(Information provided begins)
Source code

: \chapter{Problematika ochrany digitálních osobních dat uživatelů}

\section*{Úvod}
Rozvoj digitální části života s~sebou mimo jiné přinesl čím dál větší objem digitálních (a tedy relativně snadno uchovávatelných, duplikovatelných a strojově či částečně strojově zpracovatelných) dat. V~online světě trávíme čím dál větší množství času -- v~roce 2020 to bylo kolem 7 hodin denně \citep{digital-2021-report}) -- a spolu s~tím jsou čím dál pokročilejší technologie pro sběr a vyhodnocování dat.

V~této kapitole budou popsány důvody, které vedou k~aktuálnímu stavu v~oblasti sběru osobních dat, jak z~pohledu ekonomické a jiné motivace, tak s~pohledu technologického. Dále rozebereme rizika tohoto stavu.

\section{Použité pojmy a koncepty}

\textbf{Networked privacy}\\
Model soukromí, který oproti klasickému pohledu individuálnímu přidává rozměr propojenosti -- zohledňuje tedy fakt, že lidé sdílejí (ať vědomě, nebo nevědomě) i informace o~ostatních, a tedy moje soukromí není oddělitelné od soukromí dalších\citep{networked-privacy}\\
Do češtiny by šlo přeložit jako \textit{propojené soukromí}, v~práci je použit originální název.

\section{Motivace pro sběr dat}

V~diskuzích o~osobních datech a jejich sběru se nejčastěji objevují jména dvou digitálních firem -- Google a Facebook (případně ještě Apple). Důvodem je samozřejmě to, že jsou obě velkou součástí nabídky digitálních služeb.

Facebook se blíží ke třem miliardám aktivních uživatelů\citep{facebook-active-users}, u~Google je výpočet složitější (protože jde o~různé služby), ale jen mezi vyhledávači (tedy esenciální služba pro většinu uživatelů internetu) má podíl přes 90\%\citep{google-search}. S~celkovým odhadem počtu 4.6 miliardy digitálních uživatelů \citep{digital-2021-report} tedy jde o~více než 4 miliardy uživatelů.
(Information provided ends)
**Task statement**. Where does the word "privacy" appear in the records? Copy every line that holds it.

**The completed task**.
\textbf{Networked privacy}\\
Model soukromí, který oproti klasickému pohledu individuálnímu přidává rozměr propojenosti -- zohledňuje tedy fakt, že lidé sdílejí (ať vědomě, nebo nevědomě) i informace o~ostatních, a tedy moje soukromí není oddělitelné od soukromí dalších\citep{networked-privacy}\\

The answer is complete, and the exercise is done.